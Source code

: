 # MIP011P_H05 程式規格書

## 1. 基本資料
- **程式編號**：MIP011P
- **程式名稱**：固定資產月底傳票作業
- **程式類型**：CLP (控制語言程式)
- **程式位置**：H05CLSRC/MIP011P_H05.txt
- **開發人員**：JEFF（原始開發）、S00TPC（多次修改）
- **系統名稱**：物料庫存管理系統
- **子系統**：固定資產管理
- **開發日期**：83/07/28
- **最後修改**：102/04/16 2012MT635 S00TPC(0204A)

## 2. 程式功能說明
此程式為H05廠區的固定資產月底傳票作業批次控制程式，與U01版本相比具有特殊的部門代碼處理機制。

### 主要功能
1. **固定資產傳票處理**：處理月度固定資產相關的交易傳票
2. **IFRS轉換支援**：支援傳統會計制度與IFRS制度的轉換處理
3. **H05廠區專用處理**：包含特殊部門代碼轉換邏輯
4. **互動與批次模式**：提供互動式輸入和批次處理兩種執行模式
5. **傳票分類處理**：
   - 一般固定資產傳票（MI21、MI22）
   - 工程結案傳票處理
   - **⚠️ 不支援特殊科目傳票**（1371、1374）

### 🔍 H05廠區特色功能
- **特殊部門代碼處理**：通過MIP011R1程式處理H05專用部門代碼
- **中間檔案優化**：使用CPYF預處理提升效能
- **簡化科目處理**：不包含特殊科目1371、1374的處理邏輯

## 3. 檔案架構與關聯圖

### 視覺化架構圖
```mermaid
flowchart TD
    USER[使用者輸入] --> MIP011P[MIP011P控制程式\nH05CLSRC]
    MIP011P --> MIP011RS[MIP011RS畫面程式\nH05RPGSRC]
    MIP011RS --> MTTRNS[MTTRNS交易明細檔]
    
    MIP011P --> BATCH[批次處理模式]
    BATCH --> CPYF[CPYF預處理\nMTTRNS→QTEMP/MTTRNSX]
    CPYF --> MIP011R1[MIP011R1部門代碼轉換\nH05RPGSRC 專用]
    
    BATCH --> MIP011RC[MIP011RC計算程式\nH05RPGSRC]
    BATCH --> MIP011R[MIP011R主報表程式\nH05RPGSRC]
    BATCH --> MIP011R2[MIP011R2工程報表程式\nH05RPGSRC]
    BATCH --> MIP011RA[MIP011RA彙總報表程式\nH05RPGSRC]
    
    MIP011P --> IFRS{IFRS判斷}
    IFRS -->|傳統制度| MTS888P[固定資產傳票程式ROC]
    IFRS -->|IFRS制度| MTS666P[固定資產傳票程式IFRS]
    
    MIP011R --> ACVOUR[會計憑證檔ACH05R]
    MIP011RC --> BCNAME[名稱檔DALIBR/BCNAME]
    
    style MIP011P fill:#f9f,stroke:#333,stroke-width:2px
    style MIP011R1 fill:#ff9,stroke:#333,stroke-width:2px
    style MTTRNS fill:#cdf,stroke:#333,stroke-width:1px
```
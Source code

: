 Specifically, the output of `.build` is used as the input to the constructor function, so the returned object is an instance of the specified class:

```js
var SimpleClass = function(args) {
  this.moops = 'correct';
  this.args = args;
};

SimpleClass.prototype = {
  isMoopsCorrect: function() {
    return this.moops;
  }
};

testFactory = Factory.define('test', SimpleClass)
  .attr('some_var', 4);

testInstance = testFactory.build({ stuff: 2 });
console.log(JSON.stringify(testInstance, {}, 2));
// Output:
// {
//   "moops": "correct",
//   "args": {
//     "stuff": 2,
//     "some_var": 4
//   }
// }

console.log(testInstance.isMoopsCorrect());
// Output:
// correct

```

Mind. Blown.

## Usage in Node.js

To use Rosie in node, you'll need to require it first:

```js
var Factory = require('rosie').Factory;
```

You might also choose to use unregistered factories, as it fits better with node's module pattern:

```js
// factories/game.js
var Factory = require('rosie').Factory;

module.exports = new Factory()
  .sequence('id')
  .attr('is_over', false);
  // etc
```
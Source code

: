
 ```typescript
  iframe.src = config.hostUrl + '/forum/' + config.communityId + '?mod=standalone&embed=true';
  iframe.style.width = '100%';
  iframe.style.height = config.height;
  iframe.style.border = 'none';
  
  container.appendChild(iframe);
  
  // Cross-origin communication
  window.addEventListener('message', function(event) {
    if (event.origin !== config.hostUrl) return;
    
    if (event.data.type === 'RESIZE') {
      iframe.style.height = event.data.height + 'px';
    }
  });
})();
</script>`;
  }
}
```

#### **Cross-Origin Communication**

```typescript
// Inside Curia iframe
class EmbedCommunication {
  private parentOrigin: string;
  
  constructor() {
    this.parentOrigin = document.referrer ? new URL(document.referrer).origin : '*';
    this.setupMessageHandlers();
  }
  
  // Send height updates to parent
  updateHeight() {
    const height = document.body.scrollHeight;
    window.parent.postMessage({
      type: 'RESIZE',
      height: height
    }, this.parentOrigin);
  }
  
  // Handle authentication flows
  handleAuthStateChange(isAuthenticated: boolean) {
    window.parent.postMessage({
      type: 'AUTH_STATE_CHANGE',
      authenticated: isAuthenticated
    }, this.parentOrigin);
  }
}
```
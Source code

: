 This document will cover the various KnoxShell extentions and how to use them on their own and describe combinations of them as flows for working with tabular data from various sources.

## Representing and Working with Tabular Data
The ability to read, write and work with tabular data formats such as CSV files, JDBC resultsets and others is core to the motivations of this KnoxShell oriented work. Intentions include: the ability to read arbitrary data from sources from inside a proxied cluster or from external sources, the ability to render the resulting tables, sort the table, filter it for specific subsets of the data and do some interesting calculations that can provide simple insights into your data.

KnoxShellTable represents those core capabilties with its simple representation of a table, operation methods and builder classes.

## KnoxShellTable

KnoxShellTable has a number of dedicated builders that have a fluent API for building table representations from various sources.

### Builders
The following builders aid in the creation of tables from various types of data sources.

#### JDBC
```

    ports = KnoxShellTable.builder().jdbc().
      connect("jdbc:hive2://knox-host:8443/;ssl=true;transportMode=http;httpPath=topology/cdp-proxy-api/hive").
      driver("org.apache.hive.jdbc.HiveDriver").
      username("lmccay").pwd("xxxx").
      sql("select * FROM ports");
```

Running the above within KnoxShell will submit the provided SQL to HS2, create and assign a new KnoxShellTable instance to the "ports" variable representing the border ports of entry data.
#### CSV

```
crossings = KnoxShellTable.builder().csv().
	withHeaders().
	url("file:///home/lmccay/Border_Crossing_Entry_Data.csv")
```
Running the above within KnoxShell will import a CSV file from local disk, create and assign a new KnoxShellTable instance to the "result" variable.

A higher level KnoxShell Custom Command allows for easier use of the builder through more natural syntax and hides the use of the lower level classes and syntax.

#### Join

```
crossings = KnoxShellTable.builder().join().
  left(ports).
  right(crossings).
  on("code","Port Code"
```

■ ■ ■ ■

▶ **Your goal**: The string "crossings" may occur in the listing; show every line where it does.

▶ **The answer**:
crossings = KnoxShellTable.builder().csv().
crossings = KnoxShellTable.builder().join().
  right(crossings).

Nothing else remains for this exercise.